*** Dataset records ***

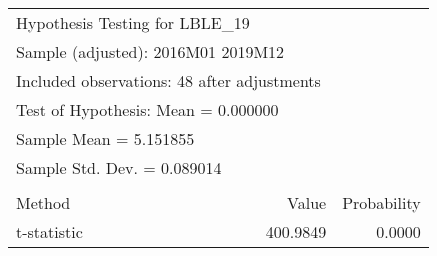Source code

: \begin{tabular}{lrrr}
\toprule
\multicolumn{2}{l}{Hypothesis Testing for LBLE\_19}&\multicolumn{1}{c}{}&\multicolumn{1}{c}{}\\
\multicolumn{3}{l}{Sample (adjusted): 2016M01 2019M12}&\multicolumn{1}{c}{}\\
\multicolumn{3}{l}{Included observations: 48 after adjustments}&\multicolumn{1}{c}{}\\
\multicolumn{3}{l}{Test of Hypothesis: Mean =  0.000000}&\multicolumn{1}{c}{}\\
\midrule
\multicolumn{2}{l}{Sample Mean =  5.151855}&\multicolumn{1}{c}{}&\multicolumn{1}{c}{}\\
\multicolumn{2}{l}{Sample Std. Dev. =  0.089014}&\multicolumn{1}{c}{}&\multicolumn{1}{c}{}\\
\multicolumn{1}{c}{}&\multicolumn{1}{c}{}&\multicolumn{1}{c}{}&\multicolumn{1}{c}{}\\
\multicolumn{1}{l}{Method}&\multicolumn{1}{c}{}&\multicolumn{1}{r}{Value}&\multicolumn{1}{r}{Probability}\\
\multicolumn{1}{l}{t-statistic}&\multicolumn{1}{c}{}&\multicolumn{1}{r}{400.9849}&\multicolumn{1}{r}{0.0000}\\
\bottomrule
\end{tabular}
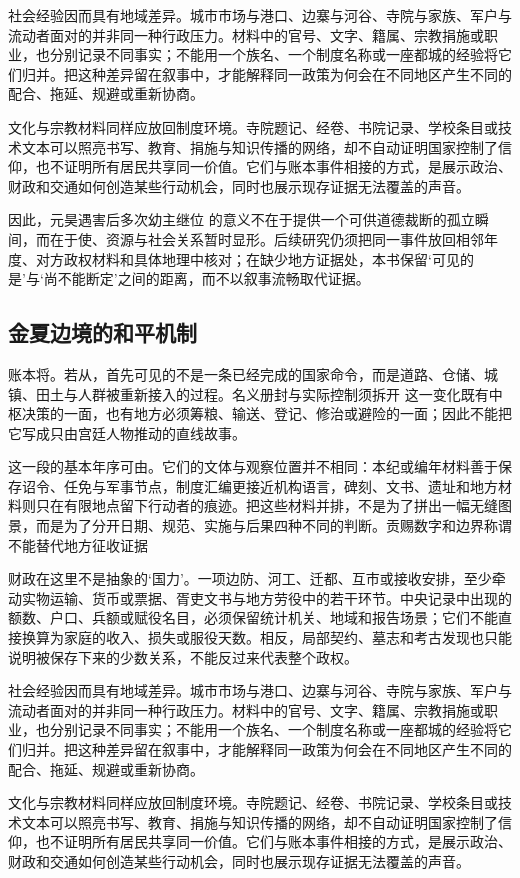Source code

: 社会经验因而具有地域差异。城市市场与港口、边寨与河谷、寺院与家族、军户与流动者面对的并非同一种行政压力。材料中的官号、文字、籍属、宗教捐施或职业，也分别记录不同事实；不能用一个族名、一个制度名称或一座都城的经验将它们归并。把这种差异留在叙事中，才能解释同一政策为何会在不同地区产生不同的配合、拖延、规避或重新协商。

文化与宗教材料同样应放回制度环境。寺院题记、经卷、书院记录、学校条目或技术文本可以照亮书写、教育、捐施与知识传播的网络，却不自动证明国家控制了信仰，也不证明所有居民共享同一价值。它们与账本事件相接的方式，是展示政治、财政和交通如何创造某些行动机会，同时也展示现存证据无法覆盖的声音。

因此，元昊遇害后多次幼主继位 的意义不在于提供一个可供道德裁断的孤立瞬间，而在于使、资源与社会关系暂时显形。后续研究仍须把同一事件放回相邻年度、对方政权材料和具体地理中核对；在缺少地方证据处，本书保留‘可见的是’与‘尚不能断定’之间的距离，而不以叙事流畅取代证据。

\subsection{金夏边境的和平机制}

账本将。若从，首先可见的不是一条已经完成的国家命令，而是道路、仓储、城镇、田土与人群被重新接入的过程。名义册封与实际控制须拆开 这一变化既有中枢决策的一面，也有地方必须筹粮、输送、登记、修治或避险的一面；因此不能把它写成只由宫廷人物推动的直线故事。

这一段的基本年序可由。它们的文体与观察位置并不相同：本纪或编年材料善于保存诏令、任免与军事节点，制度汇编更接近机构语言，碑刻、文书、遗址和地方材料则只在有限地点留下行动者的痕迹。把这些材料并排，不是为了拼出一幅无缝图景，而是为了分开日期、规范、实施与后果四种不同的判断。贡赐数字和边界称谓不能替代地方征收证据

财政在这里不是抽象的‘国力’。一项边防、河工、迁都、互市或接收安排，至少牵动实物运输、货币或票据、胥吏文书与地方劳役中的若干环节。中央记录中出现的额数、户口、兵额或赋役名目，必须保留统计机关、地域和报告场景；它们不能直接换算为家庭的收入、损失或服役天数。相反，局部契约、墓志和考古发现也只能说明被保存下来的少数关系，不能反过来代表整个政权。

社会经验因而具有地域差异。城市市场与港口、边寨与河谷、寺院与家族、军户与流动者面对的并非同一种行政压力。材料中的官号、文字、籍属、宗教捐施或职业，也分别记录不同事实；不能用一个族名、一个制度名称或一座都城的经验将它们归并。把这种差异留在叙事中，才能解释同一政策为何会在不同地区产生不同的配合、拖延、规避或重新协商。

文化与宗教材料同样应放回制度环境。寺院题记、经卷、书院记录、学校条目或技术文本可以照亮书写、教育、捐施与知识传播的网络，却不自动证明国家控制了信仰，也不证明所有居民共享同一价值。它们与账本事件相接的方式，是展示政治、财政和交通如何创造某些行动机会，同时也展示现存证据无法覆盖的声音。

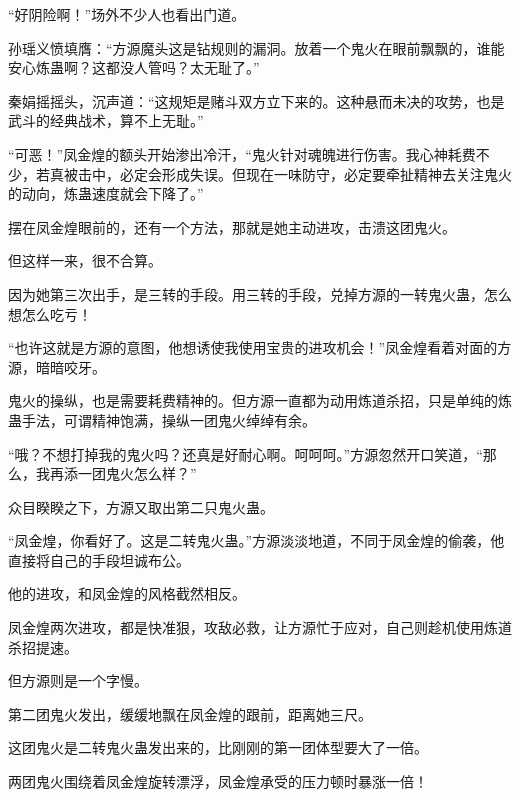 \begin{this_body}
“好阴险啊！”场外不少人也看出门道。

孙瑶义愤填膺：“方源魔头这是钻规则的漏洞。放着一个鬼火在眼前飘飘的，谁能安心炼蛊啊？这都没人管吗？太无耻了。”

秦娟摇摇头，沉声道：“这规矩是赌斗双方立下来的。这种悬而未决的攻势，也是武斗的经典战术，算不上无耻。”

“可恶！”凤金煌的额头开始渗出冷汗，“鬼火针对魂魄进行伤害。我心神耗费不少，若真被击中，必定会形成失误。但现在一味防守，必定要牵扯精神去关注鬼火的动向，炼蛊速度就会下降了。”

摆在凤金煌眼前的，还有一个方法，那就是她主动进攻，击溃这团鬼火。

但这样一来，很不合算。

因为她第三次出手，是三转的手段。用三转的手段，兑掉方源的一转鬼火蛊，怎么想怎么吃亏！

“也许这就是方源的意图，他想诱使我使用宝贵的进攻机会！”凤金煌看着对面的方源，暗暗咬牙。

鬼火的操纵，也是需要耗费精神的。但方源一直都为动用炼道杀招，只是单纯的炼蛊手法，可谓精神饱满，操纵一团鬼火绰绰有余。

“哦？不想打掉我的鬼火吗？还真是好耐心啊。呵呵呵。”方源忽然开口笑道，“那么，我再添一团鬼火怎么样？”

众目睽睽之下，方源又取出第二只鬼火蛊。

“凤金煌，你看好了。这是二转鬼火蛊。”方源淡淡地道，不同于凤金煌的偷袭，他直接将自己的手段坦诚布公。

他的进攻，和凤金煌的风格截然相反。

凤金煌两次进攻，都是快准狠，攻敌必救，让方源忙于应对，自己则趁机使用炼道杀招提速。

但方源则是一个字慢。

第二团鬼火发出，缓缓地飘在凤金煌的跟前，距离她三尺。

这团鬼火是二转鬼火蛊发出来的，比刚刚的第一团体型要大了一倍。

两团鬼火围绕着凤金煌旋转漂浮，凤金煌承受的压力顿时暴涨一倍！

\end{this_body}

*** End of Dataset records ***

Task instructions:
For each line in the entries that holds "Mean", return that line.

Output of the task:
\multicolumn{3}{l}{Test of Hypothesis: Mean =  0.000000}&\multicolumn{1}{c}{}\\
\multicolumn{2}{l}{Sample Mean =  5.151855}&\multicolumn{1}{c}{}&\multicolumn{1}{c}{}\\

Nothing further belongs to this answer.